Stored data entries:
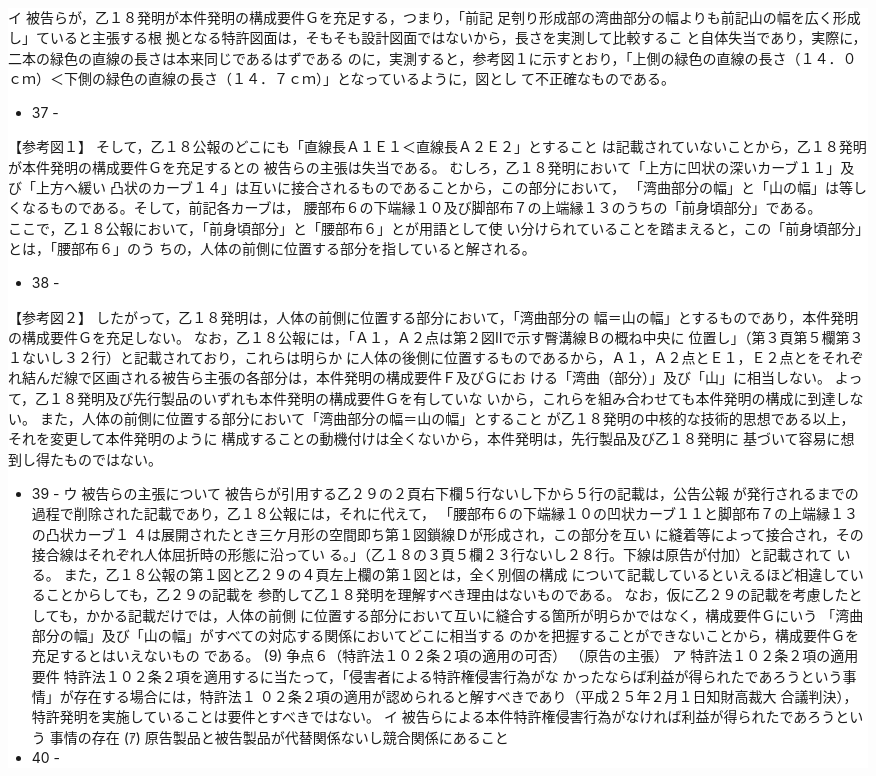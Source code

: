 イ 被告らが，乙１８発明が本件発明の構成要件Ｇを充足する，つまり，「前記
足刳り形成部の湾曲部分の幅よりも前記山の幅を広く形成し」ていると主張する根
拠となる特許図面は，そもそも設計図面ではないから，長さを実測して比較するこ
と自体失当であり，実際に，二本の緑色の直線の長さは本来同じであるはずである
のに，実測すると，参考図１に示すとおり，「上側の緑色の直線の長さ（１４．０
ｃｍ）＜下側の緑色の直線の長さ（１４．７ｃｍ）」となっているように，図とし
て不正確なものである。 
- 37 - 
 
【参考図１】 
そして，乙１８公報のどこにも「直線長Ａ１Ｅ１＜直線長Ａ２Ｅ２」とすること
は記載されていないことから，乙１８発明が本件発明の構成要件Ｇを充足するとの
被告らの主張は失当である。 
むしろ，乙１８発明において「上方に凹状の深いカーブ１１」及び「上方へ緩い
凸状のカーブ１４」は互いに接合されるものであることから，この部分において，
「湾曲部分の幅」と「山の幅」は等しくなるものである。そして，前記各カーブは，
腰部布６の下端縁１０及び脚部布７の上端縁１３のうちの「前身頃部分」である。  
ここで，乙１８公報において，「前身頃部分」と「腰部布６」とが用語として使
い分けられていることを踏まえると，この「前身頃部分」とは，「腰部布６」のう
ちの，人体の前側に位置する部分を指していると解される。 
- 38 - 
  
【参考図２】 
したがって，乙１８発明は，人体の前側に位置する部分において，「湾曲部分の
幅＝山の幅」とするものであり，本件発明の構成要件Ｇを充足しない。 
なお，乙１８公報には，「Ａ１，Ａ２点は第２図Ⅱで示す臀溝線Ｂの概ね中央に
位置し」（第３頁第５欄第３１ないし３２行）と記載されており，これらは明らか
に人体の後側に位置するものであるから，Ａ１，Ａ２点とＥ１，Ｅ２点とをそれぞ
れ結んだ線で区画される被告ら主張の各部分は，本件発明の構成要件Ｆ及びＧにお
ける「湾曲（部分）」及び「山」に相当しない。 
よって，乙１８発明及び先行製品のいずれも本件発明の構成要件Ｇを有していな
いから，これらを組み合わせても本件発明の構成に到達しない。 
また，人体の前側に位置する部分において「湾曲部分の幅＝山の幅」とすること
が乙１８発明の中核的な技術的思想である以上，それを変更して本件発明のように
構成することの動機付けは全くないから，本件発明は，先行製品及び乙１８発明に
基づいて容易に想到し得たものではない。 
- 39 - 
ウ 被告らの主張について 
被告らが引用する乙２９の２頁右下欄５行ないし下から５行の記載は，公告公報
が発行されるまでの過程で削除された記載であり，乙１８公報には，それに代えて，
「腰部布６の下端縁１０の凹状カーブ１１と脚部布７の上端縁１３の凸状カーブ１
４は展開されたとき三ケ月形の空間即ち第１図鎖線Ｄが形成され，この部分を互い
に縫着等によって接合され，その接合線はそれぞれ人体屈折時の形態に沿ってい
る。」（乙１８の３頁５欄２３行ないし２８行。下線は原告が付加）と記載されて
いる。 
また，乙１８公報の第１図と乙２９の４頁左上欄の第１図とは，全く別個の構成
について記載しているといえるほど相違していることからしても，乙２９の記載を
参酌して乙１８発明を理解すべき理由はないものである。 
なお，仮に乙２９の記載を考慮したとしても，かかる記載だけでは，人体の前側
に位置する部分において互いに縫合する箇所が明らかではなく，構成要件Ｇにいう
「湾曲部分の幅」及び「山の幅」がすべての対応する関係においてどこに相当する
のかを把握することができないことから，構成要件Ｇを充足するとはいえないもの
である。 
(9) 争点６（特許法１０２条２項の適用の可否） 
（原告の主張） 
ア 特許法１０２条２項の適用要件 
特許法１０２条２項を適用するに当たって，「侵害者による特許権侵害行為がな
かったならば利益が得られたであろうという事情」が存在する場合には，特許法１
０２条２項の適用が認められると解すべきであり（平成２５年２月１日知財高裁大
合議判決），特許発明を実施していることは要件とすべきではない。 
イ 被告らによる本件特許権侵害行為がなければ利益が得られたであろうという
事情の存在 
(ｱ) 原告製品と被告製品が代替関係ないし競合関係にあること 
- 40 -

-- Work instruction --
If a line of the data contains "人体の前側に位置する部分において", it counts; report the number of such lines and nothing else.

-- Answer box --
2